WHAT THE TASK ASKS: Write out, word for word and with no pictures, each line below from the one containing "7. Когда все" through the one containing "- Responsive Gym", both included, and no other line.
START EXCERPTED DATA
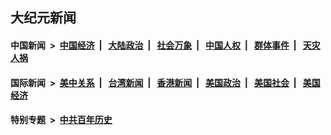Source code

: ## 大纪元新闻

#### 中国新闻 &nbsp;>&nbsp; [中国经济](indexes/ncid283/README.md?08261245) &nbsp;| &nbsp; [大陆政治](indexes/ncid277/README.md?08261245) &nbsp;| &nbsp; [社会万象](indexes/ncid282/README.md?08261245) &nbsp;| &nbsp; [中国人权](indexes/ncid278/README.md?08261245) &nbsp;| &nbsp; [群体事件](indexes/ncid279/README.md?08261245) &nbsp;| &nbsp; [天灾人祸](indexes/ncid280/README.md?08261245)

#### 国际新闻 &nbsp;>&nbsp; [美中关系](indexes/nf1412576/README.md?08261245) &nbsp;| &nbsp; [台湾新闻](indexes/ncid1349361/README.md?08261245) &nbsp;| &nbsp; [香港新闻](indexes/ncid1349362/README.md?08261245) &nbsp;| &nbsp; [美国政治](indexes/ncid1078159/README.md?08261245) &nbsp;| &nbsp; [美国社会](indexes/ncid1078160/README.md?08261245) &nbsp;| &nbsp; [美国经济](indexes/ncid1078158/README.md?08261245)

#### 特别专题 &nbsp;>&nbsp; [中共百年历史](https://github.com/epoch-news/epoch-special/blob/master/README.md?08261245)  
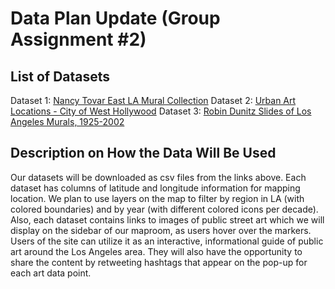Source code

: # Data Plan Update (Group Assignment #2)

## List of Datasets
Dataset 1: [Nancy Tovar East LA Mural Collection](https://docs.google.com/spreadsheets/d/1evnaHh-HV6cwoFSC8Jy_wAuR9916uogwbV_4nGCjb-A/edit#gid=450383580)
Dataset 2: [Urban Art Locations - City of West Hollywood](https://data.weho.org/Art/Urban-Art-Locations/twt6-v6gc)
Dataset 3: [Robin Dunitz Slides of Los Angeles Murals, 1925-2002](https://raw.githubusercontent.com/yohman/21S-DH151/main/Weeks/Week04/Lab/data/dunitz.csv)

## Description on How the Data Will Be Used
Our datasets will be downloaded as csv files from the links above. Each dataset has columns of latitude and longitude information for mapping location. We plan to 
use layers on the map to filter by region in LA (with colored boundaries) and by year (with different colored icons per decade). Also, each dataset contains links 
to images of public street art which we will display on the sidebar of our maproom, as users hover over the markers. Users of the site can utilize it as an interactive,
informational guide of public art around the Los Angeles area. They will also have the opportunity to share the content by retweeting hashtags that appear on
the pop-up for each art data point.
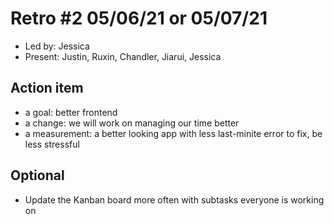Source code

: # Retro #2 05/06/21 or 05/07/21

* Led by: Jessica
* Present: Justin, Ruxin, Chandler, Jiarui, Jessica

## Action item

* a goal: better frontend
* a change: we will work on managing our time better
* a measurement: a better looking app with less last-minite error to fix, be less stressful 

## Optional

* Update the Kanban board more often with subtasks everyone is working on
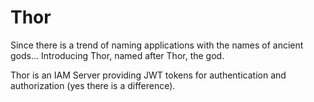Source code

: # Thor
Since there is a trend of naming applications with the names of ancient gods...
Introducing Thor, named after Thor, the god.

Thor is an IAM Server providing JWT tokens for authentication and authorization (yes there is a difference).
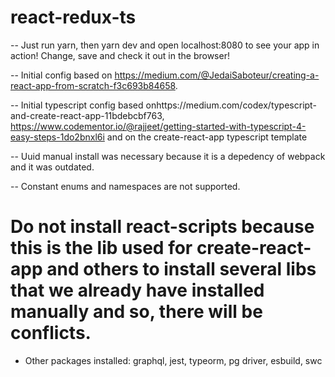   # react-redux-ts


  -- Just run yarn, then yarn dev and open localhost:8080 to see your app in action! Change, save and check it out in the browser!


  -- Initial config based on https://medium.com/@JedaiSaboteur/creating-a-react-app-from-scratch-f3c693b84658.


  -- Initial typescript config based onhttps://medium.com/codex/typescript-and-create-react-app-11bdebcbf763,
      https://www.codementor.io/@rajjeet/getting-started-with-typescript-4-easy-steps-1do2bnxl6i and on the create-react-app typescript template


  -- Uuid manual install was necessary because it is a depedency of webpack and it was outdated.


  -- Constant enums and namespaces are not supported.


  # Do not install react-scripts because this is the lib used for create-react-app and others to install several libs that we already have installed manually and so, there will be conflicts.

 - Other packages installed: graphql, jest, typeorm, pg driver, esbuild, swc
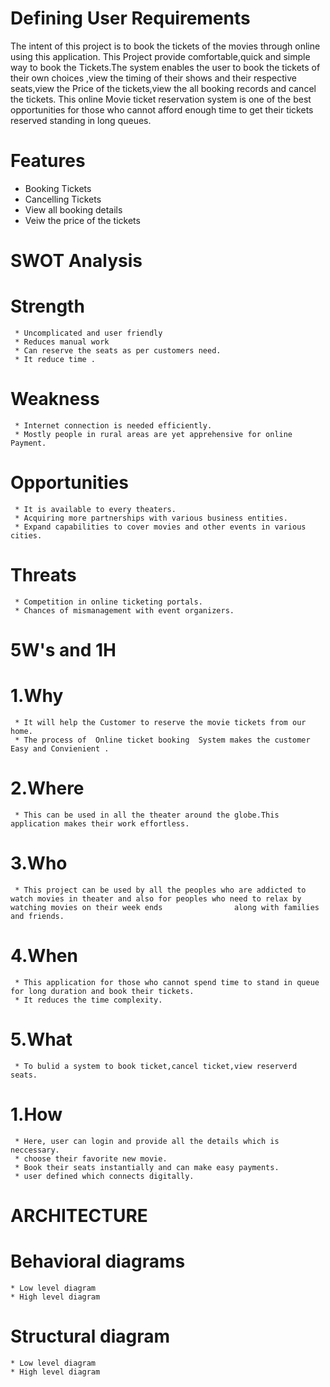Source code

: # Defining User Requirements
  The intent of this project is to book the tickets of the movies through online using this application. This Project provide comfortable,quick and simple way to book the Tickets.The system enables the user to book the tickets of their own choices ,view the timing of their shows and their respective seats,view the Price of the tickets,view the all booking records and cancel the tickets. This online Movie ticket reservation system is one of the best opportunities for those who cannot afford enough time to get their tickets reserved standing in long queues.
# Features
 * Booking Tickets
 * Cancelling Tickets
 * View all booking details
 * Veiw the price of the tickets
# SWOT Analysis
 # Strength 
     * Uncomplicated and user friendly
     * Reduces manual work
     * Can reserve the seats as per customers need.
     * It reduce time .
 # Weakness
     * Internet connection is needed efficiently.
     * Mostly people in rural areas are yet apprehensive for online Payment.
 # Opportunities
     * It is available to every theaters.
     * Acquiring more partnerships with various business entities.
     * Expand capabilities to cover movies and other events in various cities.
 # Threats
     * Competition in online ticketing portals.
     * Chances of mismanagement with event organizers.
# 5W's and 1H
 # 1.Why
     * It will help the Customer to reserve the movie tickets from our home.
     * The process of  Online ticket booking  System makes the customer Easy and Convienient .
 # 2.Where 
     * This can be used in all the theater around the globe.This application makes their work effortless.
 # 3.Who
     * This project can be used by all the peoples who are addicted to watch movies in theater and also for peoples who need to relax by watching movies on their week ends                along with families and friends. 
 # 4.When
     * This application for those who cannot spend time to stand in queue for long duration and book their tickets.
     * It reduces the time complexity.
 # 5.What
     * To bulid a system to book ticket,cancel ticket,view reserverd seats. 
     
 # 1.How
     * Here, user can login and provide all the details which is neccessary.
     * choose their favorite new movie.
     * Book their seats instantially and can make easy payments.
     * user defined which connects digitally.
# ARCHITECTURE
  # Behavioral diagrams
    * Low level diagram
    * High level diagram
  # Structural diagram
    * Low level diagram
    * High level diagram
   
   
   
   
   
   
   
   
   
   
   
   
   
   
   
   
   
   
   
   
   
   
   
   
  
     
      

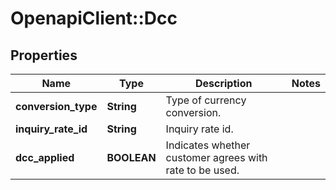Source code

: # OpenapiClient::Dcc

## Properties
Name | Type | Description | Notes
------------ | ------------- | ------------- | -------------
**conversion_type** | **String** | Type of currency conversion. | 
**inquiry_rate_id** | **String** | Inquiry rate id. | 
**dcc_applied** | **BOOLEAN** | Indicates whether customer agrees with rate to be used. | 


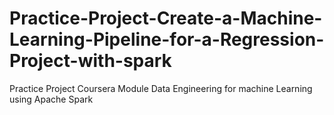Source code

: # Practice-Project-Create-a-Machine-Learning-Pipeline-for-a-Regression-Project-with-spark
Practice Project Coursera Module Data Engineering for machine Learning using Apache Spark
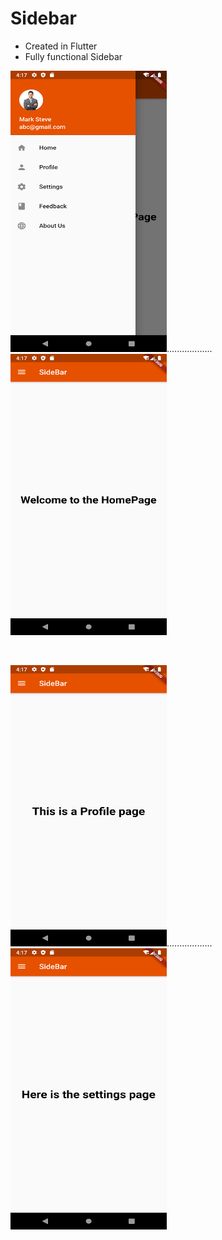 # Sidebar

- Created in Flutter 
- Fully functional Sidebar
<p float="left"><td>
<img src="assets/s1.png" width="250" height="450">..................     
<img src="assets/home.png" width="250" height="450">
</p>
<br>
<p float="left">
<img src="assets/profile.png" width="250" height="450">..................     
<img src="assets/settings.png" width="250" height="450">
</p>
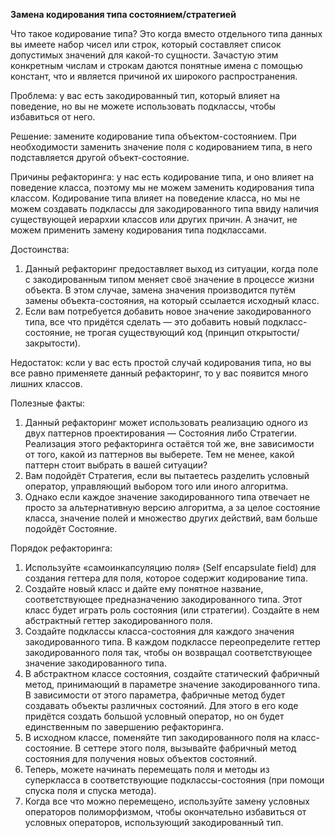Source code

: <strong>Замена кодирования типа состоянием/стратегией</strong>

Что такое кодирование типа? Это когда вместо отдельного типа данных вы имеете набор чисел или строк, который составляет список допустимых значений для какой-то сущности. Зачастую этим конкретным числам и строкам даются понятные имена с помощью констант, что и является причиной их широкого распространения.

Проблема: у вас есть закодированный тип, который влияет на поведение, но вы не можете использовать подклассы, чтобы избавиться от него.

Решение: замените кодирование типа объектом-состоянием. При необходимости заменить значение поля с кодированием типа, в него подставляется другой объект-состояние.

Причины рефакторинга: у нас есть кодирование типа, и оно влияет на поведение класса, поэтому мы не можем заменить кодирования типа классом. Кодирование типа влияет на поведение класса, но мы не можем создавать подклассы для закодированного типа ввиду наличия существующей иерархии классов или других причин. А значит, не можем применить замену кодирования типа подклассами.

Достоинства:

1. Данный рефакторинг предоставляет выход из ситуации, когда поле с закодированным типом меняет своё значение в процессе жизни объекта. В этом случае, замена значения производится путём замены объекта-состояния, на который ссылается исходный класс.
2. Если вам потребуется добавить новое значение закодированного типа, все что придётся сделать — это добавить новый подкласс-состояние, не трогая существующий код (принцип открытости/закрытости).

Недостаток: ксли у вас есть простой случай кодирования типа, но вы все равно применяете данный рефакторинг, то у вас появится много лишних классов.

Полезные факты:

1. Данный рефакторинг может использовать реализацию одного из двух паттернов проектирования — Состояния либо Стратегии. Реализация этого рефакторинга остаётся той же, вне зависимости от того, какой из паттернов вы выберете. Тем не менее, какой паттерн стоит выбрать в вашей ситуации?
2. Вам подойдёт Стратегия, если вы пытаетесь разделить условный оператор, управляющий выбором того или иного алгоритма.
3. Однако если каждое значение закодированного типа отвечает не просто за альтернативную версию алгоритма, а за целое состояние класса, значение полей и множество других действий, вам больше подойдёт Состояние.

Порядок рефакторинга:

1. Используйте «самоинкапсуляцию поля» (Self encapsulate field) для создания геттера для поля, которое содержит кодирование типа.
2. Создайте новый класс и дайте ему понятное название, соответствующее предназначению закодированного типа. Этот класс будет играть роль состояния (или стратегии). Создайте в нем абстрактный геттер закодированного поля.
3. Создайте подклассы класса-состояния для каждого значения закодированного типа. В каждом подклассе переопределите геттер закодированного поля так, чтобы он возвращал соответствующее значение закодированного типа.
4. В абстрактном классе состояния, создайте статический фабричный метод, принимающий в параметре значение закодированного типа. В зависимости от этого параметра, фабричные метод будет создавать объекты различных состояний. Для этого в его коде придётся создать большой условный оператор, но он будет единственным по завершению рефакторинга.
5. В исходном классе, поменяйте тип закодированного поля на класс-состояние. В сеттере этого поля, вызывайте фабричный метод состояния для получения новых объектов состояний.
6. Теперь, можете начинать перемещать поля и методы из суперкласса в соответствующие подклассы-состояния (при помощи спуска поля и спуска метода).
7. Когда все что можно перемещено, используйте замену условных операторов полиморфизмом, чтобы окончательно избавиться от условных операторов, использующий закодированный тип.
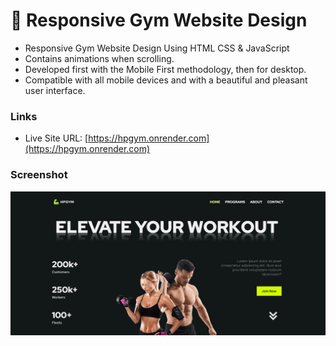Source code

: # 💪 Responsive Gym Website Design

- Responsive Gym Website Design Using HTML CSS & JavaScript
- Contains animations when scrolling.
- Developed first with the Mobile First methodology, then for desktop.
- Compatible with all mobile devices and with a beautiful and pleasant user interface.

### Links

- Live Site URL: [https://hpgym.onrender.com](https://hpgym.onrender.com)

### Screenshot

![preview img](/demo.png)
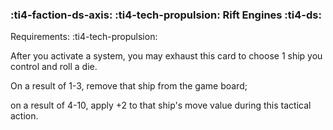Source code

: ### :ti4-faction-ds-axis: :ti4-tech-propulsion: **Rift Engines** :ti4-ds:

Requirements: :ti4-tech-propulsion:

After you activate a system, you may exhaust this card to choose 1 ship you control and roll a die.

On a result of 1-3, remove that ship from the game board; 

on a result of 4-10, apply +2 to that ship's move value during this tactical action.
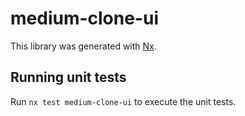 # medium-clone-ui

This library was generated with [Nx](https://nx.dev).

## Running unit tests

Run `nx test medium-clone-ui` to execute the unit tests.
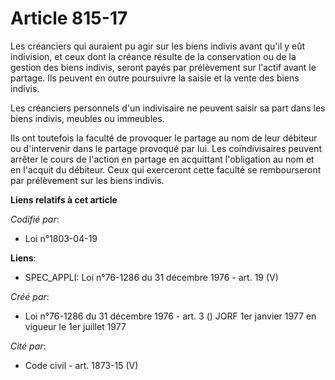 # Article 815-17

Les créanciers qui auraient pu agir sur les biens indivis avant qu'il y eût indivision, et ceux dont la créance résulte de la
conservation ou de la gestion des biens indivis, seront payés par prélèvement sur l'actif avant le partage. Ils peuvent en
outre poursuivre la saisie et la vente des biens indivis.

Les créanciers personnels d'un indivisaire ne peuvent saisir sa part dans les biens indivis, meubles ou immeubles.

Ils ont toutefois la faculté de provoquer le partage au nom de leur débiteur ou d'intervenir dans le partage provoqué par
lui. Les coïndivisaires peuvent arrêter le cours de l'action en partage en acquittant l'obligation au nom et en l'acquit du
débiteur. Ceux qui exerceront cette faculté se rembourseront par prélèvement sur les biens indivis.

**Liens relatifs à cet article**

_Codifié par_:

  - Loi n°1803-04-19

**Liens**:

  - SPEC_APPLI: Loi n°76-1286 du 31 décembre 1976 - art. 19 (V)

_Créé par_:

  - Loi n°76-1286 du 31 décembre 1976 - art. 3 () JORF 1er janvier 1977 en vigueur le 1er juillet 1977

_Cité par_:

  - Code civil - art. 1873-15 (V)
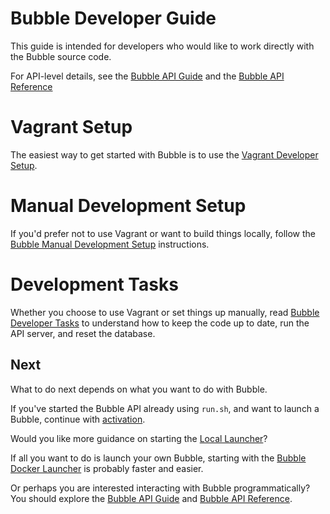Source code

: Bubble Developer Guide
======================
This guide is intended for developers who would like to work directly with the Bubble source code.

For API-level details, see the [Bubble API Guide](https://github.com/getbubblenow/bubble-docs/blob/master/api/README.md)
and the [Bubble API Reference](https://app.getbubblenow.com/apidocs/)

# Vagrant Setup
The easiest way to get started with Bubble is to use the [Vagrant Developer Setup](dev_vagrant.md).

# Manual Development Setup
If you'd prefer not to use Vagrant or want to build things locally, follow
the [Bubble Manual Development Setup](dev_manual.md) instructions.

# Development Tasks
Whether you choose to use Vagrant or set things up manually,
read [Bubble Developer Tasks](dev_tasks.md) to understand how to keep the code
up to date, run the API server, and reset the database.

## Next
What to do next depends on what you want to do with Bubble.

If you've started the Bubble API already using `run.sh`, and want to launch a Bubble,
continue with [activation](activation.md).

Would you like more guidance on starting the [Local Launcher](local-launcher.md)?

If all you want to do is launch your own Bubble, starting with
the [Bubble Docker Launcher](docker-launcher.md) is probably faster and easier.

Or perhaps you are interested interacting with Bubble programmatically? You should explore the
[Bubble API Guide](https://github.com/getbubblenow/bubble-docs/blob/master/api/README.md) and
[Bubble API Reference](https://app.getbubblenow.com/apidocs/).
END EXCERPTED DATA
FINISHED TASK:
7. Когда все что можно перемещено, используйте замену условных операторов полиморфизмом, чтобы окончательно избавиться от условных операторов, использующий закодированный тип.
Source code

: # 💪 Responsive Gym Website Design

- Responsive Gym Website Design Using HTML CSS & JavaScript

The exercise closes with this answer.